A common workflow is to send any datapoints with negative feedback into an annotation queue. This allows a reviewer to inspect all datapoints and optionally annotate them with the correct answer and move them to a dataset.

Online Evaluation

Online evaluation is a brand new feature we're adding, and one we're very excited about. While it may be tough for a human to look at a large number of datapoints - it's quite easy for a language model to do!
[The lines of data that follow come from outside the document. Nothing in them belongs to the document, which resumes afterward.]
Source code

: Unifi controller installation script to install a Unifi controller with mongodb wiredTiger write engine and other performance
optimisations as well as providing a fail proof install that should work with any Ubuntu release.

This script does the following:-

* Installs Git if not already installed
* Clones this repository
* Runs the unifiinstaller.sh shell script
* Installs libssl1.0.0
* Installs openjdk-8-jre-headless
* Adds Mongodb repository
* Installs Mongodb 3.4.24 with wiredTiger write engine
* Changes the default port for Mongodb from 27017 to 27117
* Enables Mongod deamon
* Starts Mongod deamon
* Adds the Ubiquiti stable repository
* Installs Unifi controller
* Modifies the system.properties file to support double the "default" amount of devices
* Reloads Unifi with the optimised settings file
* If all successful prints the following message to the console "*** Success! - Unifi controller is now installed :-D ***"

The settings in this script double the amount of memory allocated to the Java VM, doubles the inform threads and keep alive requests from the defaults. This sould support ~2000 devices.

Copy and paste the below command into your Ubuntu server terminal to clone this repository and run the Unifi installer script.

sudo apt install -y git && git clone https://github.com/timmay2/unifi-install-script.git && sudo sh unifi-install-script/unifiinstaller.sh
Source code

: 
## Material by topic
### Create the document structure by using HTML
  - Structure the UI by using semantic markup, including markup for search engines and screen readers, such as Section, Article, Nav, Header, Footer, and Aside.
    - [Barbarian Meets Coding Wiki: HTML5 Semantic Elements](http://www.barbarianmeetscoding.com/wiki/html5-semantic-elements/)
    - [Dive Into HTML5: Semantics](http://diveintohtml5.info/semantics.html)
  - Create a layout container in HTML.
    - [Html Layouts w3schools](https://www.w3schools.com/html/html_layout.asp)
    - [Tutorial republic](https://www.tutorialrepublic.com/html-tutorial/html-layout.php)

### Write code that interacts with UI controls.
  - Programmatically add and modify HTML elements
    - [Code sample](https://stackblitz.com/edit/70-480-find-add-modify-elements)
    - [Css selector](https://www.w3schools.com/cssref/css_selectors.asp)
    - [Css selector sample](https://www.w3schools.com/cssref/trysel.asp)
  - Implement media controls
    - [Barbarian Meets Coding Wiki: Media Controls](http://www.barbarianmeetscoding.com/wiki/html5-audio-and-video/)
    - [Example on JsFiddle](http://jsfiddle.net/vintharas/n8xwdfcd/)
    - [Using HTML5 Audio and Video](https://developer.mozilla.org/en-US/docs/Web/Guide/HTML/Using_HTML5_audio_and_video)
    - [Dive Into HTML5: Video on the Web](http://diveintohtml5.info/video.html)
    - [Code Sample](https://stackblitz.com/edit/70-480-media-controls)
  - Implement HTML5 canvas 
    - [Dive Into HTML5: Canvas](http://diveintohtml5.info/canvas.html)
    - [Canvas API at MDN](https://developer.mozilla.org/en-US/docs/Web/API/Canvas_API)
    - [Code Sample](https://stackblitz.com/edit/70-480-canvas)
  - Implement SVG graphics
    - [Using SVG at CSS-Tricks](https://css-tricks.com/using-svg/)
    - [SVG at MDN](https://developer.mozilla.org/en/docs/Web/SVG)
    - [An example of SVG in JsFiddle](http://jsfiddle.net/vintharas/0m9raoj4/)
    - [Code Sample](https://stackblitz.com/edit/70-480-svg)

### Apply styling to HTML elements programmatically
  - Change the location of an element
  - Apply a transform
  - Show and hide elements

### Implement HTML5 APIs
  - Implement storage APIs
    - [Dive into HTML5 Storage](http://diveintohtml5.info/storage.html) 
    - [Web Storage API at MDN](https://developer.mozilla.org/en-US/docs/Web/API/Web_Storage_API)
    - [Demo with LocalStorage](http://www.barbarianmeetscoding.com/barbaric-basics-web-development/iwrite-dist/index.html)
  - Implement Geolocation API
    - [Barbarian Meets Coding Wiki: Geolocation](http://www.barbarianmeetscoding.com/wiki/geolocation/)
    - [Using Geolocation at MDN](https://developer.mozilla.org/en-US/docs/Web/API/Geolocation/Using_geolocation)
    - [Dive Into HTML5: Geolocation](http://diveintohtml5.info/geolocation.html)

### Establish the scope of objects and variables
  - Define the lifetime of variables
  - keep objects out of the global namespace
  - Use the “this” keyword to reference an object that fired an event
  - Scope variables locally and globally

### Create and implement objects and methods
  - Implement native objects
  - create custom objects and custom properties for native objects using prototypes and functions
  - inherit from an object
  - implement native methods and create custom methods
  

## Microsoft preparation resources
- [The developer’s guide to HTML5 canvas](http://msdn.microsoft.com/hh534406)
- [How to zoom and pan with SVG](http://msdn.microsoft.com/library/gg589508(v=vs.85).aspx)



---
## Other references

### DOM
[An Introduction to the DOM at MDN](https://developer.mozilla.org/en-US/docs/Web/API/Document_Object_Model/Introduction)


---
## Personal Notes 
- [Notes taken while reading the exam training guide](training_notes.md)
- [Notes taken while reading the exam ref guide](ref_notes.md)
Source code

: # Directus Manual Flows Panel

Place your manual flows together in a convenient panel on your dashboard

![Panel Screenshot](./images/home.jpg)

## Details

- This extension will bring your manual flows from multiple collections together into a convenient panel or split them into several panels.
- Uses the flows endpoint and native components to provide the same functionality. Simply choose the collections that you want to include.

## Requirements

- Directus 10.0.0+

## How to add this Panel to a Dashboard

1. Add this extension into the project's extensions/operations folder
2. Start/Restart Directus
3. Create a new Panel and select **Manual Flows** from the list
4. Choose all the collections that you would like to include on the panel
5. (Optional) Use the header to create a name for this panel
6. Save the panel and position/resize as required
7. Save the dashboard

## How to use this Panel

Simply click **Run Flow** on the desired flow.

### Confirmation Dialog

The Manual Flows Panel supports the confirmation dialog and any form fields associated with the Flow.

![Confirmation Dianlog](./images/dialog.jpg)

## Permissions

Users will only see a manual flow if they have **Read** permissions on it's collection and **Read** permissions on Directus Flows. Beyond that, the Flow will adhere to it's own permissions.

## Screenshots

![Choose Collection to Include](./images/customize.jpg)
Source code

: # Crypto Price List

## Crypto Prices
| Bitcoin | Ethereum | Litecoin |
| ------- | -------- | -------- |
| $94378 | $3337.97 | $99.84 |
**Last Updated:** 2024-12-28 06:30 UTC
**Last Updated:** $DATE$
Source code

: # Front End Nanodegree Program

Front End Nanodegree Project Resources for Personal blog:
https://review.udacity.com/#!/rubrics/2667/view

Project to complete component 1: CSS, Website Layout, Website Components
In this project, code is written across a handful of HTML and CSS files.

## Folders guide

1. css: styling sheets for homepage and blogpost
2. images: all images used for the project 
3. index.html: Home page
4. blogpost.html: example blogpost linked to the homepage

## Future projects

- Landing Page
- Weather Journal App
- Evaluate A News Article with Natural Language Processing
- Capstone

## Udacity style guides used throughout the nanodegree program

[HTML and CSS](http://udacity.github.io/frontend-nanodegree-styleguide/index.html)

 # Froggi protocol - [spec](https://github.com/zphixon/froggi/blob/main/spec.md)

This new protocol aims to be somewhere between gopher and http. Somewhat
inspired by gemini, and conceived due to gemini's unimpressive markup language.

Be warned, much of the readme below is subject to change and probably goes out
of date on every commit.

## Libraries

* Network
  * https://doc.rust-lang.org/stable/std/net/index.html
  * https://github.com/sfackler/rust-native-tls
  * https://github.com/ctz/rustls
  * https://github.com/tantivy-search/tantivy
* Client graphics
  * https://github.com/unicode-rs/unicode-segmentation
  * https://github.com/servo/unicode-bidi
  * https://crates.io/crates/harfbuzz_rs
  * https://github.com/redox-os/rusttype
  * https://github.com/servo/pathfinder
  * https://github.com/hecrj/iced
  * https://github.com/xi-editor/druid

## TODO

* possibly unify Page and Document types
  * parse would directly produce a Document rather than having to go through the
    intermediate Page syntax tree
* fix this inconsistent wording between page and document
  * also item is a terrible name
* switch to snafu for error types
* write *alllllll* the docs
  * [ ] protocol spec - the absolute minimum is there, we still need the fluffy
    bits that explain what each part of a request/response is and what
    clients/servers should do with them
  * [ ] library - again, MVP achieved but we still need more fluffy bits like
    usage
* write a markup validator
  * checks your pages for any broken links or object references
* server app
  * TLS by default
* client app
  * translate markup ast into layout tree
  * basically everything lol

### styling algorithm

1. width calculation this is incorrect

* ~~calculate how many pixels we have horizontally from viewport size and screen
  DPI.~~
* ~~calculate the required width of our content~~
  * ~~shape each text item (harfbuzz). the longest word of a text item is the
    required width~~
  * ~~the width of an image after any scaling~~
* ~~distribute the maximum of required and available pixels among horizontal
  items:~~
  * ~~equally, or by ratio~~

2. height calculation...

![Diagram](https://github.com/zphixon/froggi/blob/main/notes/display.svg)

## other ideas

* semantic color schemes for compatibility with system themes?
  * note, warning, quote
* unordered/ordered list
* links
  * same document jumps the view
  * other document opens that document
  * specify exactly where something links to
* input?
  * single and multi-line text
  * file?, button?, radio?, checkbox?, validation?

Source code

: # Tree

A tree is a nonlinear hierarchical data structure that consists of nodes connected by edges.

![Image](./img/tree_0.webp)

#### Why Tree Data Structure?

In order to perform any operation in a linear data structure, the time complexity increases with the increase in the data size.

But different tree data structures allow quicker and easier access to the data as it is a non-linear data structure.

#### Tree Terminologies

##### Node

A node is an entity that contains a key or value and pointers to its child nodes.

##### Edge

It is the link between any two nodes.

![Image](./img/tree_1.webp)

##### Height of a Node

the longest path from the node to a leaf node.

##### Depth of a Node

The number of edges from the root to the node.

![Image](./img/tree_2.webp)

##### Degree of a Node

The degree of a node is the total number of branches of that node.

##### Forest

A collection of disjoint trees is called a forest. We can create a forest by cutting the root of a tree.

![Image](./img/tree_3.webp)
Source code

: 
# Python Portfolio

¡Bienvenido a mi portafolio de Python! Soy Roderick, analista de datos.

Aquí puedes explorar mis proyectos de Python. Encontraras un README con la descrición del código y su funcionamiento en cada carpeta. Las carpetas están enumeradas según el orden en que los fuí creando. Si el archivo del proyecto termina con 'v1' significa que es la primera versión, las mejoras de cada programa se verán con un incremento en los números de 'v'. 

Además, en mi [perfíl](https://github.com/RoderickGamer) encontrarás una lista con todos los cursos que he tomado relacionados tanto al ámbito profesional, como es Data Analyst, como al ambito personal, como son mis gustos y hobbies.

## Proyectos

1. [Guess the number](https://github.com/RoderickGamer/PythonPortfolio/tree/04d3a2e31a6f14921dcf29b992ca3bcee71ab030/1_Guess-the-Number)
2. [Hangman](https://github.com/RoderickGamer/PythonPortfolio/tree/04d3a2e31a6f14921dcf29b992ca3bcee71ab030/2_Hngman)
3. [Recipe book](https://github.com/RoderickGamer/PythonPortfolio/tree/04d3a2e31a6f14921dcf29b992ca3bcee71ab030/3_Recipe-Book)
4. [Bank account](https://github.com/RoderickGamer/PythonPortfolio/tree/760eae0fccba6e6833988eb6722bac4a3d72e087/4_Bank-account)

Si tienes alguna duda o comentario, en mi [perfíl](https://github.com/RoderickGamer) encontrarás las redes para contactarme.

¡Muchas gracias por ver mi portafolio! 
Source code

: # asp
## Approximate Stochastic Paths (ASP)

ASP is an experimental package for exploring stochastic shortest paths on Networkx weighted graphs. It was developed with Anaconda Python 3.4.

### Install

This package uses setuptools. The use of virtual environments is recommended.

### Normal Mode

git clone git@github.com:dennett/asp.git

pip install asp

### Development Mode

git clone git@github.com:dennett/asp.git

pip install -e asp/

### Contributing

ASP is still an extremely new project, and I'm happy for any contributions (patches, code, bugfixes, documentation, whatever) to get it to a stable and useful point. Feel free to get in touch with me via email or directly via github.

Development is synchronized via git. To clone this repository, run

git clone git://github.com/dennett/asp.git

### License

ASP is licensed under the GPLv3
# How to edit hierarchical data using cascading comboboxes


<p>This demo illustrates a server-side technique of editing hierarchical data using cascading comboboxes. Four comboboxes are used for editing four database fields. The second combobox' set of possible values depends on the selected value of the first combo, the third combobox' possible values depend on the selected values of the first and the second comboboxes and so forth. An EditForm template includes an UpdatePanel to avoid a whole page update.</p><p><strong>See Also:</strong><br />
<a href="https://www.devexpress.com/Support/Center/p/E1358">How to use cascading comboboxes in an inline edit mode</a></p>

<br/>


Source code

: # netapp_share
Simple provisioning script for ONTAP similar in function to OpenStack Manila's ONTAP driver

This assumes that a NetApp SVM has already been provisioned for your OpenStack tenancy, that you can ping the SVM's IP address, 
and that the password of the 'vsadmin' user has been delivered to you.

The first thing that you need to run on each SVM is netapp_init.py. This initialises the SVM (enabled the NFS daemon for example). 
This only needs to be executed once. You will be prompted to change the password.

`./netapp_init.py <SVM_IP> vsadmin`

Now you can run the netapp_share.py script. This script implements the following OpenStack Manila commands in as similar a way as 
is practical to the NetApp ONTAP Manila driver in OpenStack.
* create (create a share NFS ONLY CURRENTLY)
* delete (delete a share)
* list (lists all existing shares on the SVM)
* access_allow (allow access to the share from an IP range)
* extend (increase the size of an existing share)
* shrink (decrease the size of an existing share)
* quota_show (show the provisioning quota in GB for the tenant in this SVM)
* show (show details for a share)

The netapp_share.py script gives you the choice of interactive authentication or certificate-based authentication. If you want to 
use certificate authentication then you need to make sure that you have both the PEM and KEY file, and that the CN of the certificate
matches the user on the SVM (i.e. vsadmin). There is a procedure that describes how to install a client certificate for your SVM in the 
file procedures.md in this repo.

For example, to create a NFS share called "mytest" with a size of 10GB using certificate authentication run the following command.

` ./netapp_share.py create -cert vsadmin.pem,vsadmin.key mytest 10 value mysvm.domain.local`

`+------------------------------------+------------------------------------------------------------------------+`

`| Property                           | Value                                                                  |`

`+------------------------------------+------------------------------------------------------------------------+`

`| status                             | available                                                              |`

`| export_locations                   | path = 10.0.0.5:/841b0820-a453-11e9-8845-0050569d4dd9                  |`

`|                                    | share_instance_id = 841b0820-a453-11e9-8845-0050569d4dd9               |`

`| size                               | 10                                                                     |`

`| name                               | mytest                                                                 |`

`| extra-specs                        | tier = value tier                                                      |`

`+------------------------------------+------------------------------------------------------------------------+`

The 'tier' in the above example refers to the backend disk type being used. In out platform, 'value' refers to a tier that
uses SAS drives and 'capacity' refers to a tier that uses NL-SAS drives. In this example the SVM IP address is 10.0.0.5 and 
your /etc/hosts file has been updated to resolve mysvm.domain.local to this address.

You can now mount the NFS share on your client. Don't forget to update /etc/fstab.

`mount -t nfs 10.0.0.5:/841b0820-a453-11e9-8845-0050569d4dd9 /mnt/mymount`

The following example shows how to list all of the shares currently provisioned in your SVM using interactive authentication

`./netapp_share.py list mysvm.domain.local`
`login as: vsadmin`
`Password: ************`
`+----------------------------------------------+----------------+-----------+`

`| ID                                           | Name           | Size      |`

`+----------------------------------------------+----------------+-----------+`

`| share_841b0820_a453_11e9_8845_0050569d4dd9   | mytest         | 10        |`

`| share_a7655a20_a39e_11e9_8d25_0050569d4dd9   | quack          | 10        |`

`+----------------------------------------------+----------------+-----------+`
The basic idea of Online Evaluation is that each run is sent to an LLM to evaluate it according to some criteria. This criteria can be things like "rudeness" (checking if the LLM responded in a rude way) or something completely different like "topic" (classifying the user input into a variety of topics). The criteria is completely configurable.

Use Case: Optimization

We've also added an example use case showing how to combine all these features into a relatively advanced use case. The use case we put together shows how to create an app that can learn over time how to tweet in a style that you like. It does this using a few technologies:

  • Log all traces to LangSmith
  • Log all feedback to LangSmith, associated with the particular trace
  • For all traces with positive feedback, move into a dataset
  • For all traces with negative feedback, move into an annotation queue
  • Use the aforementioned dataset as few-shot examples in the application

You can see a detailed walkthrough here.

Conclusion

Launching an LLM application to production is just the first step. With that, you have the gift of beginning to get real user interactions and feedback. It is crucial to capture this information and then also take advantage of it. The more easily you can do that, the more quickly your application can improve. With these "Production Logging & Automations" features, we're making it as easy as possible for you to do that.